*Exercise objective*
Work through the data below and copy out every line where "信息级别分为" is found.

━━━ Data ━━━

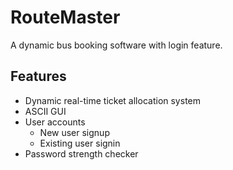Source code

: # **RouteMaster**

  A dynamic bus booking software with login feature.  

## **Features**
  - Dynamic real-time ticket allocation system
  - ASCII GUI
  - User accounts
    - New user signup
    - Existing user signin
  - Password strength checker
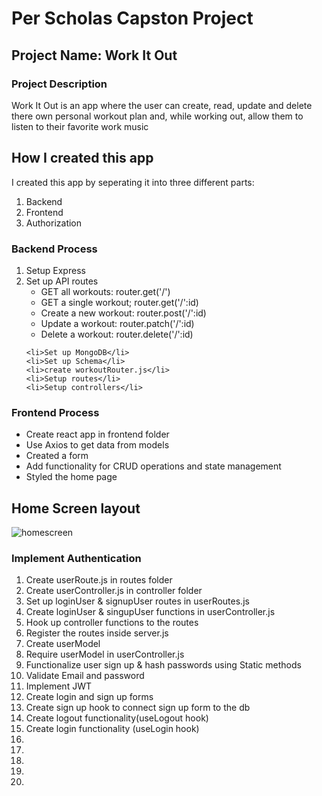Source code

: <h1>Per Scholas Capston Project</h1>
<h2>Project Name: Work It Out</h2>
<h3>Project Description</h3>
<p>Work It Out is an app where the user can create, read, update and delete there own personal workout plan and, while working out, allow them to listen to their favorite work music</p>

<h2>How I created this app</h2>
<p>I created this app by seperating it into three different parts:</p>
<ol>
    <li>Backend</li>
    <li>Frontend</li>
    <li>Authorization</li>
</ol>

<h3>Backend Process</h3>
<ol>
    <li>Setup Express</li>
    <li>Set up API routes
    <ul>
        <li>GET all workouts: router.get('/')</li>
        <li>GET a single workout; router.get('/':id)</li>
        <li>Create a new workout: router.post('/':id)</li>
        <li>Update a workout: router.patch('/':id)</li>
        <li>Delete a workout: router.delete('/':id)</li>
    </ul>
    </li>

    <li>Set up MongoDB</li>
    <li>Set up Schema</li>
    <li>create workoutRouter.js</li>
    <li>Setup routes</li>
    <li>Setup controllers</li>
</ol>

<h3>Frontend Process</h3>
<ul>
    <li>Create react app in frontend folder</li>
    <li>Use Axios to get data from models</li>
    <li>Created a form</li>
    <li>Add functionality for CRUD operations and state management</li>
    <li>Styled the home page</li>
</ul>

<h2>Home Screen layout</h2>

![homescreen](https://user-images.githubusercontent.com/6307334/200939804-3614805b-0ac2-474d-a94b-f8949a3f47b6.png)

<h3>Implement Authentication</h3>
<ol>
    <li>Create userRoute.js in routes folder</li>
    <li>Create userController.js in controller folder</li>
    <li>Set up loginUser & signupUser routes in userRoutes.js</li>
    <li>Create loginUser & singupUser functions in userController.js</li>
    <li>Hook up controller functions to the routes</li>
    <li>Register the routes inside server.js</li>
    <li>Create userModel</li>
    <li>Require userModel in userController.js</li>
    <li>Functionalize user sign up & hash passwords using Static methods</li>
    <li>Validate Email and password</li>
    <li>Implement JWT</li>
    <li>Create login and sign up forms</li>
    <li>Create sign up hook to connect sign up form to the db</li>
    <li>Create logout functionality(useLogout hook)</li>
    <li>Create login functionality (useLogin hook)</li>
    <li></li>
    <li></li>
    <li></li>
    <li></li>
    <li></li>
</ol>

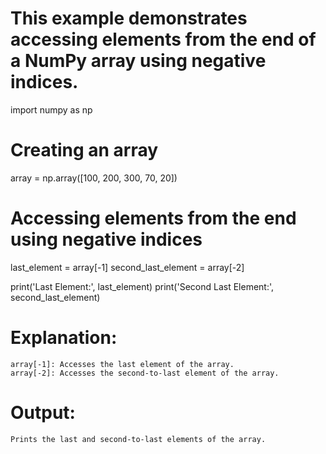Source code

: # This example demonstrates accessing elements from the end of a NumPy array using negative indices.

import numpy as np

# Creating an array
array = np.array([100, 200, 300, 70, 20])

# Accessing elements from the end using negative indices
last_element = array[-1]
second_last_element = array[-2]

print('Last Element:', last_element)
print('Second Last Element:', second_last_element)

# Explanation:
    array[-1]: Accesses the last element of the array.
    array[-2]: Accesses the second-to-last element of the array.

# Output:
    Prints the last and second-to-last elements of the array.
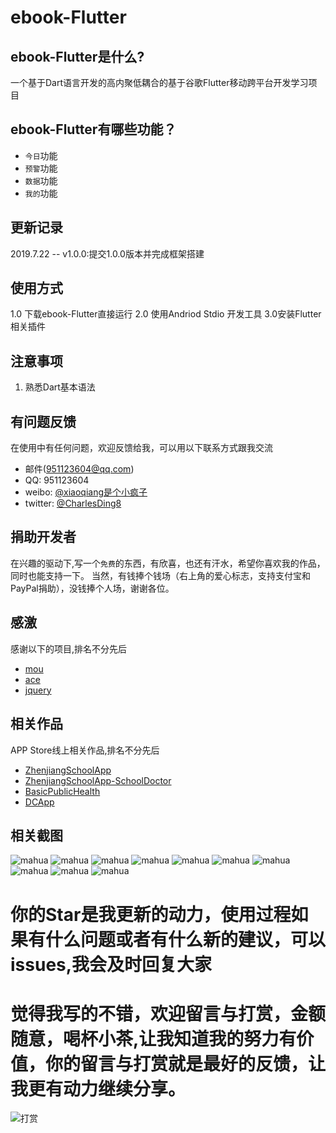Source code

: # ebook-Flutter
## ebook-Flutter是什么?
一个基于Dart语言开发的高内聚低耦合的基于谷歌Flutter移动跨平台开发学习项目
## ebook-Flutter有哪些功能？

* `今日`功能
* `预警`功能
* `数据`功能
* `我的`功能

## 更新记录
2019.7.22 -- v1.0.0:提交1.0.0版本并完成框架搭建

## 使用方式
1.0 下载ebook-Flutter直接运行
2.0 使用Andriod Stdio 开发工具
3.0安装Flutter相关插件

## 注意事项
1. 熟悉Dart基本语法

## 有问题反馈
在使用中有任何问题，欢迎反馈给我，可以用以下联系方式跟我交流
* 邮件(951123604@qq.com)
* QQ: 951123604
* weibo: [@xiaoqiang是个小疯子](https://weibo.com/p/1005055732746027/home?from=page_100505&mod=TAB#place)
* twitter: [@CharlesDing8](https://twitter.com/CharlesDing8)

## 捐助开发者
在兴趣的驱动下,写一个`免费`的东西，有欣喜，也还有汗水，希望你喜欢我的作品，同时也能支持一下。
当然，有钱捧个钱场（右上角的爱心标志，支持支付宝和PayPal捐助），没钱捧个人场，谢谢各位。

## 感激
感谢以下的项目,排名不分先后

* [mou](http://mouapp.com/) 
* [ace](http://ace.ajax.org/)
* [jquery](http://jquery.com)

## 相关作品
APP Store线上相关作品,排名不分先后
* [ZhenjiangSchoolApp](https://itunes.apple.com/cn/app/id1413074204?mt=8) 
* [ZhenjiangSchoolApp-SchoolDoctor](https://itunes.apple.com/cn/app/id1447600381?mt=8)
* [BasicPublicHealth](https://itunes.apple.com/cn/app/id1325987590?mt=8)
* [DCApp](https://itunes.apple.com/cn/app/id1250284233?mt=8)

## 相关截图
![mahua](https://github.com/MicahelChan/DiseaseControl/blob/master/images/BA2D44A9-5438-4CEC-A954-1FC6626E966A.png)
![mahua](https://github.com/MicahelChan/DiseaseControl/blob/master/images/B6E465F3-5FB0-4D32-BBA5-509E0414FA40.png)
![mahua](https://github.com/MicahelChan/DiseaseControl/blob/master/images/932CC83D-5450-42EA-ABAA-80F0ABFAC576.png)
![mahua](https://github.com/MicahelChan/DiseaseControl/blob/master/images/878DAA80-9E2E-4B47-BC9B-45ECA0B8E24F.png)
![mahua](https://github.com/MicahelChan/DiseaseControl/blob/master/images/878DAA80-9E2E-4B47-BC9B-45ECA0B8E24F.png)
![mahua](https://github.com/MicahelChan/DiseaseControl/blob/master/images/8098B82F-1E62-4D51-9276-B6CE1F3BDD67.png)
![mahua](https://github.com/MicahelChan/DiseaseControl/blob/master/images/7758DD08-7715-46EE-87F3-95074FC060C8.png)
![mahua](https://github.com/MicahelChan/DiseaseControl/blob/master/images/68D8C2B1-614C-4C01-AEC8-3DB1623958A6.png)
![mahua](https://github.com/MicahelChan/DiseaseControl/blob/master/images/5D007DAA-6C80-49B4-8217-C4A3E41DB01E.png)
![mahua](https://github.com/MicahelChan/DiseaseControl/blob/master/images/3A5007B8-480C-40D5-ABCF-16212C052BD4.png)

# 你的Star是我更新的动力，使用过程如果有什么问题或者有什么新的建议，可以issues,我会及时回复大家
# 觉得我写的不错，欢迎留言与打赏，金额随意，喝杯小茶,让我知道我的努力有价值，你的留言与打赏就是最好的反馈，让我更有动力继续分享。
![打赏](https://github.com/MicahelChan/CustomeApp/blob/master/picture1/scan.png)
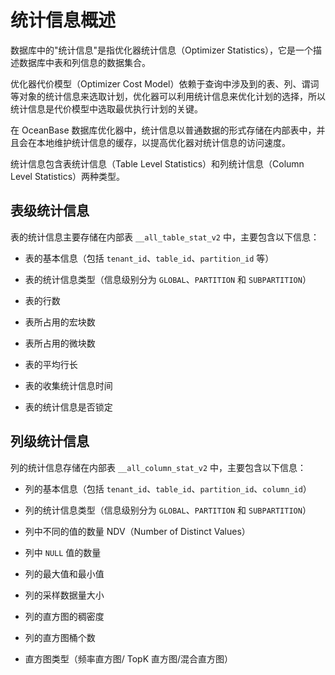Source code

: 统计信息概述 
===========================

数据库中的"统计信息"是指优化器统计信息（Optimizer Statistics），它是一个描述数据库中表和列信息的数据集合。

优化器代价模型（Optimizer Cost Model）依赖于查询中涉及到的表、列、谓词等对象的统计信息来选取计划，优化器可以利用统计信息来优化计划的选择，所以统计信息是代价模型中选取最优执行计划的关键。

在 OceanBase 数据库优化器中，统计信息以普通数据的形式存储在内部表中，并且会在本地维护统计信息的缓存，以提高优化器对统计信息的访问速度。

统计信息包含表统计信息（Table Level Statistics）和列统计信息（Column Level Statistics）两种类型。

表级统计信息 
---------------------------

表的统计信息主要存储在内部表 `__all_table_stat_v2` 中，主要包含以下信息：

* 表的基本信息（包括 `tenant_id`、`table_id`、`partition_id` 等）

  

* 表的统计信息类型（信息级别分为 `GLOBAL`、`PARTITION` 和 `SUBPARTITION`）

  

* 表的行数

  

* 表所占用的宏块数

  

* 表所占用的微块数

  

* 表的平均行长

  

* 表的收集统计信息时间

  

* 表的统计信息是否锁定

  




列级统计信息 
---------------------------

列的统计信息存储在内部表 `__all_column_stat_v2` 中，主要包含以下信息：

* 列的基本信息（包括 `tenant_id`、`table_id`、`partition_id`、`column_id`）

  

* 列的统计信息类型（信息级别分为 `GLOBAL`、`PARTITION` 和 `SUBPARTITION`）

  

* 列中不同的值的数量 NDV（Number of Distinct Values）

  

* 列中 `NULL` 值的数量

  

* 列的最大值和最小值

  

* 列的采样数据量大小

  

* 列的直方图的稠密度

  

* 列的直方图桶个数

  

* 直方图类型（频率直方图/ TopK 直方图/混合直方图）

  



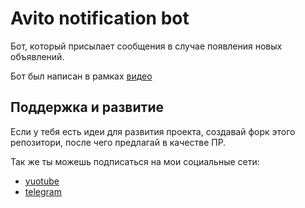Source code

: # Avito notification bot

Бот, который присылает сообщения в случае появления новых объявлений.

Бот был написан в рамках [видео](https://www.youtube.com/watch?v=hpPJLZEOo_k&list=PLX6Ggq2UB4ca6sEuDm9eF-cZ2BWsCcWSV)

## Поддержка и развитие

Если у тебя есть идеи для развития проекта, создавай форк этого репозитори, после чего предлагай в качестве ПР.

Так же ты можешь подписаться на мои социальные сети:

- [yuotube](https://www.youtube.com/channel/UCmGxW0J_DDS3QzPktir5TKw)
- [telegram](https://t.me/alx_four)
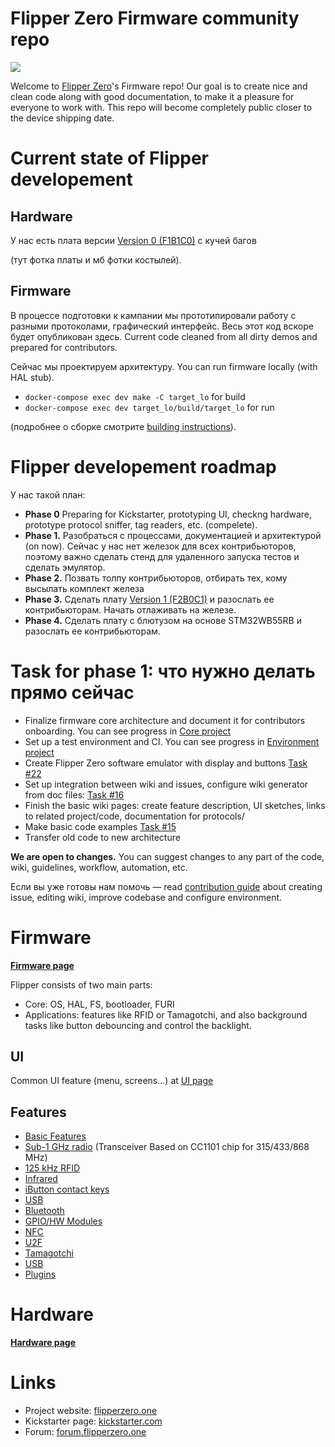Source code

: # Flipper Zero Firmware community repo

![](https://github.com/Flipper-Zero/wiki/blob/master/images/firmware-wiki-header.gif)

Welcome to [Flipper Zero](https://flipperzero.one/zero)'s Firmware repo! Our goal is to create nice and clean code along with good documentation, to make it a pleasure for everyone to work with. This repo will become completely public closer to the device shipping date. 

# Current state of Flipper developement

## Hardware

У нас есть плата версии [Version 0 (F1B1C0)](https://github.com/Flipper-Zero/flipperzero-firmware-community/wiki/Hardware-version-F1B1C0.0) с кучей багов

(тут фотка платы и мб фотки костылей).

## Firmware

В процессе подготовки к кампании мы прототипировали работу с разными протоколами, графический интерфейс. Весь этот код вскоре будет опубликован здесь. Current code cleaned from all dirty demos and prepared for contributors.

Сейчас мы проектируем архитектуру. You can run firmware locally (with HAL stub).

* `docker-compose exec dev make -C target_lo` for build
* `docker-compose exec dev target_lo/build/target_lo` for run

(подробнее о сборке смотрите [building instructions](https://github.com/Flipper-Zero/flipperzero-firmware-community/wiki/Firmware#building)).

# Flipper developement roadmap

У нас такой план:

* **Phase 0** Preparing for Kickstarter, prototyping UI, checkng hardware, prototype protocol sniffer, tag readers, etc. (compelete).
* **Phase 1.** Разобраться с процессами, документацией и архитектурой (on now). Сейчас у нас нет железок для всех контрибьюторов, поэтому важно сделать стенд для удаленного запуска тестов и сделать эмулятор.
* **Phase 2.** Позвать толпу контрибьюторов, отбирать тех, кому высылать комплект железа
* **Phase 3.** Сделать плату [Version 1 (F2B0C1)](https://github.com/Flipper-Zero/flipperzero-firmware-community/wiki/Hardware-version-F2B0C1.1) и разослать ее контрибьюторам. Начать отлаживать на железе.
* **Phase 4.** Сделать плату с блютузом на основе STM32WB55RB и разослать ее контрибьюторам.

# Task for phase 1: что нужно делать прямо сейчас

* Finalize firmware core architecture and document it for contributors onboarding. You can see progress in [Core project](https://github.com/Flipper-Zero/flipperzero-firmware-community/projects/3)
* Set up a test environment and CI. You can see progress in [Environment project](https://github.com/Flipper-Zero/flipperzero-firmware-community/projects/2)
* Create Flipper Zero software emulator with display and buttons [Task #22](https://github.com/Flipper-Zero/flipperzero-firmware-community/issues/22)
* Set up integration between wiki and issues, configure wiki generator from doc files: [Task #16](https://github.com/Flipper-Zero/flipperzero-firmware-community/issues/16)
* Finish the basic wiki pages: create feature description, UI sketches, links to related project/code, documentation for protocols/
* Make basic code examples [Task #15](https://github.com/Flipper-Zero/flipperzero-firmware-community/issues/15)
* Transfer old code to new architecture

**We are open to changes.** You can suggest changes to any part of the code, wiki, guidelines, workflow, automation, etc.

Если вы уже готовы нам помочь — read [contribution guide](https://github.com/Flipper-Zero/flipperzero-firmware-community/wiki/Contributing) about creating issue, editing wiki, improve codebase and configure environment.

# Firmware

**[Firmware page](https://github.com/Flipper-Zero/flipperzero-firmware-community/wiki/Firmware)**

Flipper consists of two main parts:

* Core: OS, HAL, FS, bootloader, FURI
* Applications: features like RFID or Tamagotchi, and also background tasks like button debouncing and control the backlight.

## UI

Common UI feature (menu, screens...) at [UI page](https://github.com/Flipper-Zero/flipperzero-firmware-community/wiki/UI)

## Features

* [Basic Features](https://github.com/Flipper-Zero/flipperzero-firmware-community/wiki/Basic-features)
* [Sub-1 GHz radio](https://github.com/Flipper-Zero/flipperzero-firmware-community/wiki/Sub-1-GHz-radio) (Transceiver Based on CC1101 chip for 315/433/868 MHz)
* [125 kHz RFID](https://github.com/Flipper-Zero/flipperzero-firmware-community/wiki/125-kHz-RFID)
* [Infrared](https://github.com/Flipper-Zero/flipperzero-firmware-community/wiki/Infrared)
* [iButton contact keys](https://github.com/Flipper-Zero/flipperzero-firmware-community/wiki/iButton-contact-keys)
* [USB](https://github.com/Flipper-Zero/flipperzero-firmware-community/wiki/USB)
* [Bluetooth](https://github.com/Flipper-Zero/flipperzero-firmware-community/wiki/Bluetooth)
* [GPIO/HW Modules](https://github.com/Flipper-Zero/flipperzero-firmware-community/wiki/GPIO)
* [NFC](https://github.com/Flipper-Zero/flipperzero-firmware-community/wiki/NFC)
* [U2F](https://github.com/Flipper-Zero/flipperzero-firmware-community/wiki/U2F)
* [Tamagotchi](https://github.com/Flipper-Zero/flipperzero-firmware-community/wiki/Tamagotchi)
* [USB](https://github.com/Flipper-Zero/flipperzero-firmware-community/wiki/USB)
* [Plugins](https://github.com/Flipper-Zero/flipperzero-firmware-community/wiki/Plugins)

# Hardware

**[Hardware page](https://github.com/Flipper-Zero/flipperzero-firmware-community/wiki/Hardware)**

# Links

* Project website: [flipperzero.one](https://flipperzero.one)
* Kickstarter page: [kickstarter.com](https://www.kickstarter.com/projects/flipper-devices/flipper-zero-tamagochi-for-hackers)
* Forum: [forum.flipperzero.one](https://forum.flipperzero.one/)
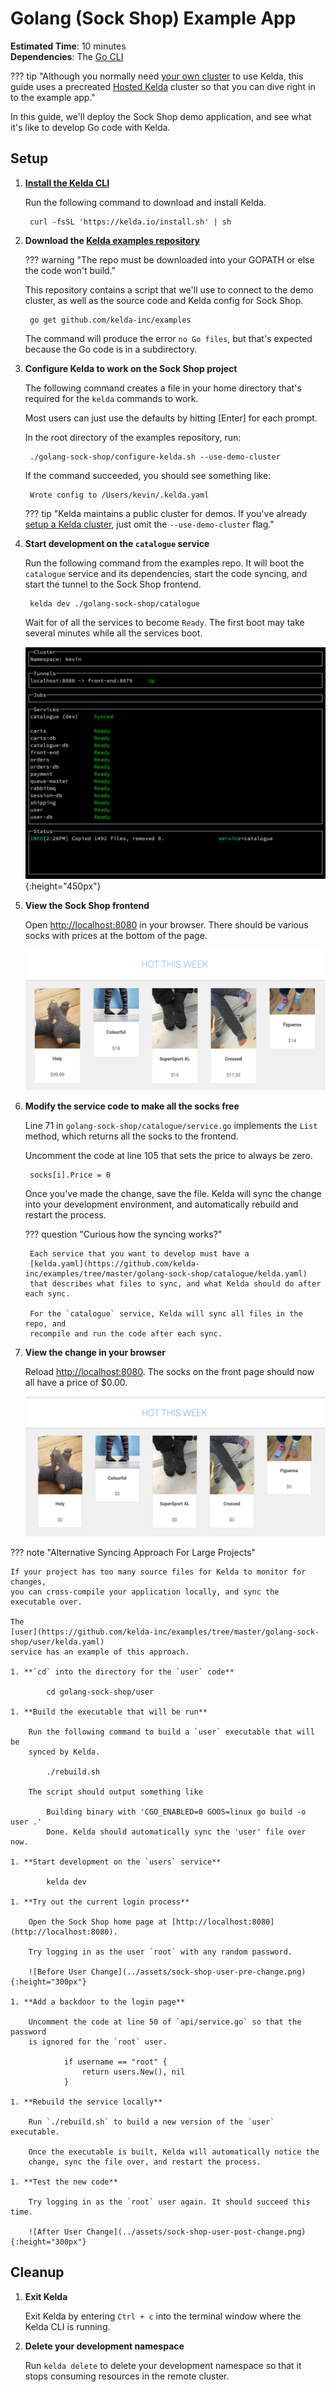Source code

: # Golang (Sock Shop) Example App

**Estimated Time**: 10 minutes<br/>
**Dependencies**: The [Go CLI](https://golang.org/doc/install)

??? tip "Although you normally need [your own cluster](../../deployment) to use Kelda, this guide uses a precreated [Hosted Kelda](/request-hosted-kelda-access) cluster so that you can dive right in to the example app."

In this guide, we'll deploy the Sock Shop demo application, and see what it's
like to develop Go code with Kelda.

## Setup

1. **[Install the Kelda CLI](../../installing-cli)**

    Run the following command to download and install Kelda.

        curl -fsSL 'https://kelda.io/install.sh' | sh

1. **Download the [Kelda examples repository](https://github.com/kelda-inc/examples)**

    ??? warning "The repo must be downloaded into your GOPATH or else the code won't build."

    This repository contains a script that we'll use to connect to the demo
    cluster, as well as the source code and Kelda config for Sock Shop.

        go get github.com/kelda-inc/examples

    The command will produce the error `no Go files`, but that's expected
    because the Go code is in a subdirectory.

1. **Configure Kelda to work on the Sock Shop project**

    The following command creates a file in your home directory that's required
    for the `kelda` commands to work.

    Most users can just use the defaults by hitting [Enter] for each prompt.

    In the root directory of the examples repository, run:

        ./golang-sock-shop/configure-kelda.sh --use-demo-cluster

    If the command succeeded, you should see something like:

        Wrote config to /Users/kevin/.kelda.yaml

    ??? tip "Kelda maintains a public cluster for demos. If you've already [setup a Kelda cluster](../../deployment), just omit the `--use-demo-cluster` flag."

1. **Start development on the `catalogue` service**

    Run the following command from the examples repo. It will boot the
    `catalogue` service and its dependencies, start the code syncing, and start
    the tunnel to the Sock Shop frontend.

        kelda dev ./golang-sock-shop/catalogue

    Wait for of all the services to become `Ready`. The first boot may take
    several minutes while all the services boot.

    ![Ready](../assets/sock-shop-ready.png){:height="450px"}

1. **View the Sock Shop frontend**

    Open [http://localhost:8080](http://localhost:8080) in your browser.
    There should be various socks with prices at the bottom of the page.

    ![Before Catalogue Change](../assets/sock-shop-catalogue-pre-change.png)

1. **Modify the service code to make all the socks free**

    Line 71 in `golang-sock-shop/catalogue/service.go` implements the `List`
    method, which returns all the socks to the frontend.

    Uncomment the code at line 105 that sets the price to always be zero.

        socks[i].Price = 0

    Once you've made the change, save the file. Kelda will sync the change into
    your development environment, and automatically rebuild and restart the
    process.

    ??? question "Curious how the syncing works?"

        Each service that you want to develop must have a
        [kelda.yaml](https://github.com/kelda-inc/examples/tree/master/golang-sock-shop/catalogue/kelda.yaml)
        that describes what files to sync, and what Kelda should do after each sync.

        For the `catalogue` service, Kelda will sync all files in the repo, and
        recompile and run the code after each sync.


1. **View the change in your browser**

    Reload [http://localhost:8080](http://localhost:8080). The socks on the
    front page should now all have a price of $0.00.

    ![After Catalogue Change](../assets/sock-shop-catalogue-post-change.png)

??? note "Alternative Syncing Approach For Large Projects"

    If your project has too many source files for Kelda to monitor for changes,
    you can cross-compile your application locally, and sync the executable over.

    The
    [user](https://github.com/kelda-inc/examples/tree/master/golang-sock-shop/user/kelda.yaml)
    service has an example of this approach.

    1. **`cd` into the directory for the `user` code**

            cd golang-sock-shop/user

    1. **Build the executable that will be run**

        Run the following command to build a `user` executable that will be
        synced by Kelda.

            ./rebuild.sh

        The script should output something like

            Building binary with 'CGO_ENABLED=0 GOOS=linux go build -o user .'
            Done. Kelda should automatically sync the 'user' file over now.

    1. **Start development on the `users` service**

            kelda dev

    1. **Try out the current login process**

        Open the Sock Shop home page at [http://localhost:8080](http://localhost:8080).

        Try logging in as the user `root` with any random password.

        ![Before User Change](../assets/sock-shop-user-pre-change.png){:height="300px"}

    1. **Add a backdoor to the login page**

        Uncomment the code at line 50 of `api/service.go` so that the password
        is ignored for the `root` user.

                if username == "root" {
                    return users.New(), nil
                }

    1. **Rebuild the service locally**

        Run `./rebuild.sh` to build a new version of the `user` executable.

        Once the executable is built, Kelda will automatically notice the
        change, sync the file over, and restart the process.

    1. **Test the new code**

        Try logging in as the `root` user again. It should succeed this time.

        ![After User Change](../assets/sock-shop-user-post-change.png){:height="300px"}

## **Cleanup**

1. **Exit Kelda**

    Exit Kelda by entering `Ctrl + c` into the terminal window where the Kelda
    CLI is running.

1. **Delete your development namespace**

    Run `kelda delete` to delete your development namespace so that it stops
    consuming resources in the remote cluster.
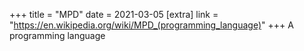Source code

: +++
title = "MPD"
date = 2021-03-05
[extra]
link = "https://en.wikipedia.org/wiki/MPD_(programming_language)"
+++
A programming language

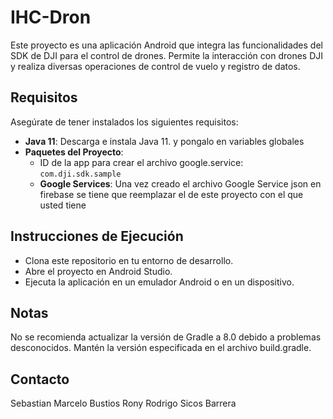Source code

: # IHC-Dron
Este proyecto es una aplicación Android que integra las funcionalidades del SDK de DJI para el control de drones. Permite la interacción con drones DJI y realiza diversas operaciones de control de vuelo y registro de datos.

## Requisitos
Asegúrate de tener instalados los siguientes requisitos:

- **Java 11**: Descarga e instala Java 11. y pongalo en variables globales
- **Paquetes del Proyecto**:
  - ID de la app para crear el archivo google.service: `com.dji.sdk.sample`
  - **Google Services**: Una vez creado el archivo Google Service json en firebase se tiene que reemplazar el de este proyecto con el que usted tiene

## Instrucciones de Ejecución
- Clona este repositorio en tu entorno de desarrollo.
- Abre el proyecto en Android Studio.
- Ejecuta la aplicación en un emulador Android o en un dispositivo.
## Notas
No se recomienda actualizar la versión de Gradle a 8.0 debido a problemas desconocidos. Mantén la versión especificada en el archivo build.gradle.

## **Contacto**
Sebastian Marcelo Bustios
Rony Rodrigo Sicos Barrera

━━━

*Response area*
* 表的统计信息类型（信息级别分为 `GLOBAL`、`PARTITION` 和 `SUBPARTITION`）
* 列的统计信息类型（信息级别分为 `GLOBAL`、`PARTITION` 和 `SUBPARTITION`）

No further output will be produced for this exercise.